Son propos est loin d'être débile. Ce qu'elle dit, en substance, c'est qu'il faut donner la parole AUSSI aux communautés visées par les oeuvres.
Sinon, on se retrouve avec des critiques faisant partie des groupes dominants qui ne font que s'écouter parler et qui jettent aux orties des films, sous des prétextes bidons, alors que s'ils ne les comprennent pas, c'est parce qu'ils ne sont pas visés.
Ça ne veut pas dire que plus personne d'autre n'a le droit de s'exprimer, simplement que les personnes visées par une oeuvre sont plus à même de la juger en ayant toutes les clés de compréhension en main.

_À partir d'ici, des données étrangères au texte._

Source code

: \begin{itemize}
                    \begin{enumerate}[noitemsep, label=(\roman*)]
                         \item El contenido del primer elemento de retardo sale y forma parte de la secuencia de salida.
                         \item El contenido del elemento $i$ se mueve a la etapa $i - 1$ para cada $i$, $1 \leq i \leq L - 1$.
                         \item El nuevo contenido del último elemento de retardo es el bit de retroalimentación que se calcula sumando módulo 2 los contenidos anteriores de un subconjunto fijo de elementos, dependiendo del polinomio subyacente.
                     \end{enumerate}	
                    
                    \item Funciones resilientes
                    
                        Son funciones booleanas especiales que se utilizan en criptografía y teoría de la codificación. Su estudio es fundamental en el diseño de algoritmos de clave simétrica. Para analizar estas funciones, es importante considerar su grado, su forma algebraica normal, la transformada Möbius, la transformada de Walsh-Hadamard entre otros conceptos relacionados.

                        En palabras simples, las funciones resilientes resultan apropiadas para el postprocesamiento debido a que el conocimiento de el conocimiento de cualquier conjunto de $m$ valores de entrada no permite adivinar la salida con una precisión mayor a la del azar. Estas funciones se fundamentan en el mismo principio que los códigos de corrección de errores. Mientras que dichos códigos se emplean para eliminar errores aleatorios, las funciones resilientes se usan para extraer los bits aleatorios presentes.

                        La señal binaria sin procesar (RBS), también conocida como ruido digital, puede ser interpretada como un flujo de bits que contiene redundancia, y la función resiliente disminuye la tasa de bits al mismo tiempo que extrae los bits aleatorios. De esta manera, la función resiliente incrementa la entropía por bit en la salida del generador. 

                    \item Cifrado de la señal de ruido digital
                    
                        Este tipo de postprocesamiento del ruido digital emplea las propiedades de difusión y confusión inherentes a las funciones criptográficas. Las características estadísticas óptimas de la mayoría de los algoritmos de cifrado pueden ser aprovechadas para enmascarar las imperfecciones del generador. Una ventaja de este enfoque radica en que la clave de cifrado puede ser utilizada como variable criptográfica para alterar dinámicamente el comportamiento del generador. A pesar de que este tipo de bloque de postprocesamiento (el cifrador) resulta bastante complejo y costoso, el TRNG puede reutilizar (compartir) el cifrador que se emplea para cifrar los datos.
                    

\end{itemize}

(Et arrêtez la mauvaise foi 5 minutes avec les dinosaures, "viser" veut dire "s'adresser à", pas forcément représenter)

gnagna
14/06/2018 à 22:01

donc si je comprends bien cette actrice, en voulant faire la démonstration de son anti-racisme, vient dire que seul un blanc peut parler d'un film de blancs et que seul un noir peut parler d'un film de noirs… le serpent qui se mort la queue...

Draven
14/06/2018 à 19:27

ça veut dire qu'il faut être mort pour donner son avis sur Sixième Sens ?
Putain, ça va pas être pratique la mise en place de cette nouvelle grille de lecture politiquement correcte...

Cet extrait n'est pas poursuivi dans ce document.